Configure data capture and sync as follows:
- Click the + (Create) button and click Service from the dropdown.
- Click data management.
- Give your data manager a name such as the auto-populated name
data_manager-1
and click Create. - Toggle Syncing to the on position.
Set the sync interval to
0.05
minutes so that data syncs to the cloud every 3 seconds. You can change the interval if you like, just don’t make it too long or you will have to wait a long time before you see your data! - Let’s add a tag to all your data so that you can query data from all your air quality sensors more easily in later steps.
In the Tags field, type
air-quality
and click + Tag: air-quality when it appears to create a new tag. This tag will now automatically be applied to all data collected by this data manager. - Now the data management service is available to any components on your machine, and you can set up data capture on the sensor:
- On your PM_sensor card, click Add method.
- From the Type dropdown, select Readings.
- Set the Frequency to
0.1
readings per second. This will capture air quality data once every ten seconds. It is useful to capture data frequently for testing purposes, but you can always change this frequency later since you probably don’t need to capture data this frequently all day forever. - Save the config.
Create a fragment
Note
If you are only using one air quality sensing machine for this tutorial, you do not need to create or use fragments, since fragments are useful only when configuring multiple machines.

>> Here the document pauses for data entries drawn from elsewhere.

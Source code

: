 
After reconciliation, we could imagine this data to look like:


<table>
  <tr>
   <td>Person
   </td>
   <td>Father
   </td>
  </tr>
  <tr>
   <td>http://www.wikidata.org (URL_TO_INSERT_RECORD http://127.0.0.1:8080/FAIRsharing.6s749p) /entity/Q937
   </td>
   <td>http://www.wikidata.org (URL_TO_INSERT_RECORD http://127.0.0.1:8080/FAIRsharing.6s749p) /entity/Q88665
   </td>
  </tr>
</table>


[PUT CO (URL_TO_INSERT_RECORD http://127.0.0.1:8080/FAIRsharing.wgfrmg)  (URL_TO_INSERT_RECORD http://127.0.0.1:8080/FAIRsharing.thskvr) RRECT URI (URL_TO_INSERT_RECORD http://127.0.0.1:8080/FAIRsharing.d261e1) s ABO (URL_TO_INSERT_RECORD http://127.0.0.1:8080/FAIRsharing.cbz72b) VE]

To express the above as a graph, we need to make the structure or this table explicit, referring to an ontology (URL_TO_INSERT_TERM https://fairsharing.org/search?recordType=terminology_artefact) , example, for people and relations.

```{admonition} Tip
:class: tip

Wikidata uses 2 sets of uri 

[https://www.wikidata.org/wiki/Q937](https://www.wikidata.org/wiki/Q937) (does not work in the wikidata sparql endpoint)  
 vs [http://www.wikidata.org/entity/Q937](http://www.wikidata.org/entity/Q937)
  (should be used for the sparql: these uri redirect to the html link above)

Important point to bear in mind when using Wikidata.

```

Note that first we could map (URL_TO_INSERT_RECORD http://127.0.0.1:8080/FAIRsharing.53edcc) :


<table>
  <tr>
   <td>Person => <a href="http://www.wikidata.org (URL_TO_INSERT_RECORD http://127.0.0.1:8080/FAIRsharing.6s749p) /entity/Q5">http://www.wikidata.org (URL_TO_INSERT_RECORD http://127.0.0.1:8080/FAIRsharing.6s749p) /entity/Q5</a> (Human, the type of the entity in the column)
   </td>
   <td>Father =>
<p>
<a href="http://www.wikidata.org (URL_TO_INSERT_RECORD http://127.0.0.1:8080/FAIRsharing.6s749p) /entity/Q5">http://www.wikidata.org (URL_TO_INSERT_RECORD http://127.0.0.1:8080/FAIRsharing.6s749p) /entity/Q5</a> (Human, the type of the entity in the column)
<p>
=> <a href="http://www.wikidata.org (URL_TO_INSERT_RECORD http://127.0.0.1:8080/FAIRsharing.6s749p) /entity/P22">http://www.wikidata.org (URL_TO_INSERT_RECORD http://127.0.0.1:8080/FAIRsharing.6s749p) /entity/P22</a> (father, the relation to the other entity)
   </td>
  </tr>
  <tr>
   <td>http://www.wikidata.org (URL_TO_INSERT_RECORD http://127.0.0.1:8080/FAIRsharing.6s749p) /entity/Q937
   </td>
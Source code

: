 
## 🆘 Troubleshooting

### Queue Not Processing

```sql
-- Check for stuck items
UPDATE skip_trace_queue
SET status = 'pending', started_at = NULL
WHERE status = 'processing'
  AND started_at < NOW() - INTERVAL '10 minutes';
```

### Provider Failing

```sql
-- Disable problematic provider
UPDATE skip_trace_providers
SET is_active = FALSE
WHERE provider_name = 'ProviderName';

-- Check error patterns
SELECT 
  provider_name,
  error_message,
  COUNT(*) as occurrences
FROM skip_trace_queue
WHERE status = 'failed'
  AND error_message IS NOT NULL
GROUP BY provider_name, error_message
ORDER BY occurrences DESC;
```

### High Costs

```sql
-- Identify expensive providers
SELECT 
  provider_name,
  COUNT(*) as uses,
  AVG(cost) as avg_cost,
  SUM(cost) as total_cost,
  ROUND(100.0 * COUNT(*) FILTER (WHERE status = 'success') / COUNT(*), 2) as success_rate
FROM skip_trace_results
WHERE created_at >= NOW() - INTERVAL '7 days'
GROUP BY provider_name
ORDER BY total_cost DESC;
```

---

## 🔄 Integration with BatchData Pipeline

You can skip to Test your sensors.
While you configured your machine with the builder UI, the Viam app generated a JSON configuration file with all your parameters.
This is the file that tells viam-server
what resources are available to it and how everything is connected.
Click JSON in the upper-left corner of the CONFIGURE tab to view the generated JSON file.
You can manually edit this file instead of using the builder UI if you are familiar with JSON.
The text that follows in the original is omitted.